As you can see from our overall outputs, quite a lot more than the bare materials goes into the cost of a product. With a high level calculator in place, you can better understand what levers are most important to focus on for cost reduction.
With a model in hand, you can start to do scenario analysis and sensitivity analysis. For scenario analysis, you can start by duplicating your data into new columns and adjusting some inputs to simulate different program scenarios. For example, you can create a range of columns that each have differing total sales volumes, which allows amortizing the fixed costs over more units and would generally also enable cost negotiation leverage in areas like the BOM and MVA. You can also sanity check trades between different buckets like BOM cost and internal development costs. As an example, you can check the volume at which it’s worth spending a few person-months of engineering time to save a dollar on a cheaper microcontroller.

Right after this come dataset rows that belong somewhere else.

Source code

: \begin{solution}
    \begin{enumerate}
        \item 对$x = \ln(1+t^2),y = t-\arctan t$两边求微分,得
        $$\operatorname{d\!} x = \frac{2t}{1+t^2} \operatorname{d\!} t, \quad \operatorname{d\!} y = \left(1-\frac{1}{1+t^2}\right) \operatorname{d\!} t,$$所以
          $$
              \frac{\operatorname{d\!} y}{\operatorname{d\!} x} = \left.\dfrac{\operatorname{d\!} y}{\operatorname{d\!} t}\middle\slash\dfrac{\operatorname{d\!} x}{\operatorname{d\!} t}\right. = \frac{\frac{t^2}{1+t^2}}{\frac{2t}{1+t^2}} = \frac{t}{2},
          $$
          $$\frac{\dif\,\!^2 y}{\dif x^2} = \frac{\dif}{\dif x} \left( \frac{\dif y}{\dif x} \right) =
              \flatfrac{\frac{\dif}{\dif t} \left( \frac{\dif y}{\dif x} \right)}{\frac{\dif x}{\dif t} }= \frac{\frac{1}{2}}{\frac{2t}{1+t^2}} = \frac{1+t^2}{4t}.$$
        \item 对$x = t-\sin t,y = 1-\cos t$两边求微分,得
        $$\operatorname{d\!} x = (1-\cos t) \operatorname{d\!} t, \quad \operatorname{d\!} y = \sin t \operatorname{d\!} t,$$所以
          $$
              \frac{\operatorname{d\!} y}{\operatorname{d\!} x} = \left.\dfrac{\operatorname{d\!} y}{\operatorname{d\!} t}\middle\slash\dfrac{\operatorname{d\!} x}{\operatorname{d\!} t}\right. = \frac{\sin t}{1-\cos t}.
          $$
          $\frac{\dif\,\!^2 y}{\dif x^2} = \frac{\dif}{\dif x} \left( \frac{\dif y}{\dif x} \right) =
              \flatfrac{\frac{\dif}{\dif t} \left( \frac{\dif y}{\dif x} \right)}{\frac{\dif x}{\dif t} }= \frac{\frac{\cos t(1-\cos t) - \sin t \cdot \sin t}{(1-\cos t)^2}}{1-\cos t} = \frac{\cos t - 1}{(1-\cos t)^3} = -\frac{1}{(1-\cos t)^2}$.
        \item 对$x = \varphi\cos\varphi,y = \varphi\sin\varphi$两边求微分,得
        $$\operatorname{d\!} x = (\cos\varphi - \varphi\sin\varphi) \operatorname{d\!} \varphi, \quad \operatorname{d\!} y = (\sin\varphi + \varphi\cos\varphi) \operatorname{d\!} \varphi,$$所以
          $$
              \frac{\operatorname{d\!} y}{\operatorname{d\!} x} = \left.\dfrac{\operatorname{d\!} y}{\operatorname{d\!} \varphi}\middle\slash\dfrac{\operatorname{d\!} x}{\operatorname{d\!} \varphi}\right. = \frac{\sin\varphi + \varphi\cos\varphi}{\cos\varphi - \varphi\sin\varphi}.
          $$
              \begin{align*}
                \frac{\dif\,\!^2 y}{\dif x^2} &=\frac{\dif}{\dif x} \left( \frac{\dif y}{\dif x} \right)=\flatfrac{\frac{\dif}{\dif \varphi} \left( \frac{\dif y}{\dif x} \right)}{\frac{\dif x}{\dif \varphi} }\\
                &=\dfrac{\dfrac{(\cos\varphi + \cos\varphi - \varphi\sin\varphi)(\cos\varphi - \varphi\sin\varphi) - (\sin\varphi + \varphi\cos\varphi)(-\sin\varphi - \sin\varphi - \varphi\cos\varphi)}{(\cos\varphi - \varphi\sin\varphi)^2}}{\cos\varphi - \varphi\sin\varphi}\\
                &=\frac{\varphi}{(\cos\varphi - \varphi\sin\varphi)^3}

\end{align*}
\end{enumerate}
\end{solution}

It’s generally worthwhile to make some best-case and worst-case scenarios on volume and other inputs to see where you most need to focus for derisking a program. Sensitivity analysis is basically a method to formalize this and determine which inputs are most important for improving a target output, but it is outside the scope of this already very long blog post.
We hope this was a helpful starting point to understand product costs, and we’re happy to respond to any questions you have on it. We’ll plan to update the basic model as we get feedback over time to make it as useful as possible.